Dataset entries:

—————

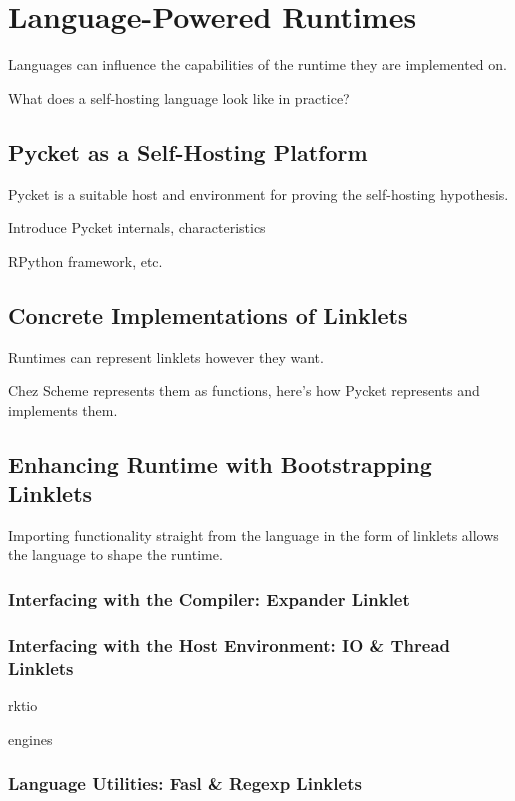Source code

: \chapter{Language-Powered Runtimes}
	\begin{mainpoint}
		Languages can influence the capabilities of the runtime they are implemented on.

		What does a self-hosting language look like in practice?

	\end{mainpoint}

	\section{Pycket as a Self-Hosting Platform}

		\begin{mainpoint}
			Pycket is a suitable host and environment for proving the self-hosting hypothesis.
		\end{mainpoint}

		\begin{placeholder}[TODO]
			Introduce Pycket internals, characteristics
			
			RPython framework, etc.
		\end{placeholder}

	\section{Concrete Implementations of Linklets}

		\begin{mainpoint}
			Runtimes can represent linklets however they want.

			Chez Scheme represents them as functions, here's how Pycket represents and implements them.
		\end{mainpoint}

	\section{Enhancing Runtime with Bootstrapping Linklets}
		\begin{mainpoint}
			Importing functionality straight from the language in the form of linklets allows the language to shape the runtime.
		\end{mainpoint}
		\subsection{Interfacing with the Compiler: Expander Linklet}

		\subsection{Interfacing with the Host Environment: IO \& Thread Linklets}
			\begin{placeholder}[TODO]
				rktio
			\end{placeholder}
			\begin{placeholder}[TODO]
				engines
			\end{placeholder}
		\subsection{Language Utilities: Fasl \& Regexp Linklets}

	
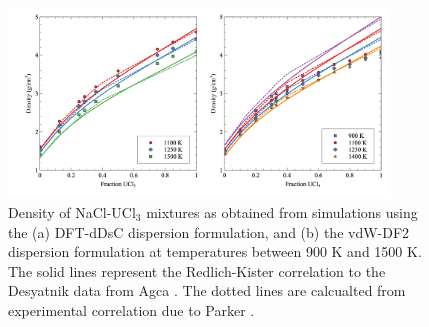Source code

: \documentclass[preprint,3p,10pt,onecolumn,number,sort&compress]{elsarticle}
\begin{document}
{\begin{figure}[htb]
\centering
\includegraphics[width=0.9\textwidth]{fig6.jpg}
\caption{Density of NaCl-UCl$_3$ mixtures as obtained from simulations using the (a) DFT-dDsC dispersion formulation, and (b) the vdW-DF2 dispersion formulation at temperatures between 900 K and 1500 K. The solid lines represent the Redlich-Kister correlation to the Desyatnik \cite{Desyatnik} data from Agca \cite{agca2022}. The dotted lines are calcualted from experimental correlation due to Parker \cite{Parker}.%
} 
\label{fig:NaClUCl3}
\end{figure}

}
\end{document}
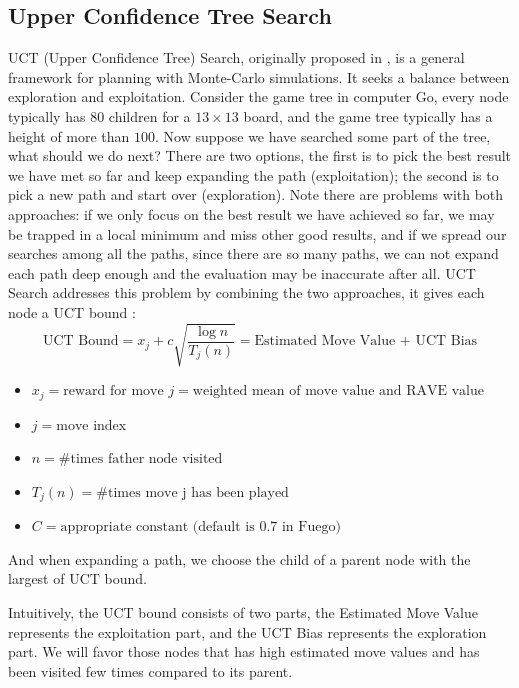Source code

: \subsection{Upper Confidence Tree Search}
UCT (Upper Confidence Tree) Search, originally proposed in \cite{kocsis2006bandit}, is a general framework for planning with Monte-Carlo simulations. It seeks a balance between exploration and exploitation. Consider the game tree in computer Go, every node typically has $80$ children for a $13\times 13$ board, and the game tree typically has a height of more than $100$. Now suppose we have searched some part of the tree, what should we do next? There are two options, the first is to pick the best result we have met so far and keep expanding the path (exploitation); the second is to pick a new path and start over (exploration). Note there are problems with both approaches: if we only focus on the best result we have achieved so far, we may be trapped in a local minimum and miss other good results, and if we spread our searches among all the paths, since there are so many paths, we can not expand each path deep enough and the evaluation may be inaccurate after all. UCT Search addresses this problem by combining the two approaches, it gives each node a UCT bound \cite{grace2010fuego}:
\begin{equation}
\text{UCT Bound} = x_j + c \sqrt {\frac {\log n} {T_j(n)}} = \text{Estimated Move Value + UCT Bias}
\end{equation}
\begin{itemize}
\item $x_j = \text{reward for move $j$} = \text{weighted mean of move value and RAVE value}$
\item $j   = \text{move index}$
\item $n   =  \# \text{times father node visited}$
\item $T_j(n)  =  \# \text{times move j has been played}$
\item $C    =  \text{appropriate constant (default is $0.7$ in Fuego)}$
\end{itemize}

And when expanding a path, we choose the child of a parent node with the largest of UCT bound.

Intuitively, the UCT bound consists of two parts, the Estimated Move Value represents the exploitation part, and the UCT Bias represents the exploration part. We will favor those nodes that has high estimated move values and has been visited few times compared to its parent.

—————

**Work item**: When a line in the data above contains the string "parent", copy that line.

**Solution for this task**:
And when expanding a path, we choose the child of a parent node with the largest of UCT bound.
Intuitively, the UCT bound consists of two parts, the Estimated Move Value represents the exploitation part, and the UCT Bias represents the exploration part. We will favor those nodes that has high estimated move values and has been visited few times compared to its parent.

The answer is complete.